[Stored data]

:::

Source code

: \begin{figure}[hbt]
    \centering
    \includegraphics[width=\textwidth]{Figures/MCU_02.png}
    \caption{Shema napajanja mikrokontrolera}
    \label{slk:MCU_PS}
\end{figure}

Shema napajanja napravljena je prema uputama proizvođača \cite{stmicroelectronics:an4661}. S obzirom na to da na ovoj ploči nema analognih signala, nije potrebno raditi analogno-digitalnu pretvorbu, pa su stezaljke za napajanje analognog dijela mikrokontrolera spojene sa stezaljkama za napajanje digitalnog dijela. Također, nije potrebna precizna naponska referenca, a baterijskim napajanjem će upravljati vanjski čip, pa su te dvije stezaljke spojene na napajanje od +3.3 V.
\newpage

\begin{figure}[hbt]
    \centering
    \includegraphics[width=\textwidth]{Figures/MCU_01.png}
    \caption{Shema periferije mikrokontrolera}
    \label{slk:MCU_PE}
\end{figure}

:::

_Exercise_
Scan the records above for the string "includegraphics", then report every line that contains it.

_Answer box_
    \includegraphics[width=\textwidth]{Figures/MCU_02.png}
    \includegraphics[width=\textwidth]{Figures/MCU_01.png}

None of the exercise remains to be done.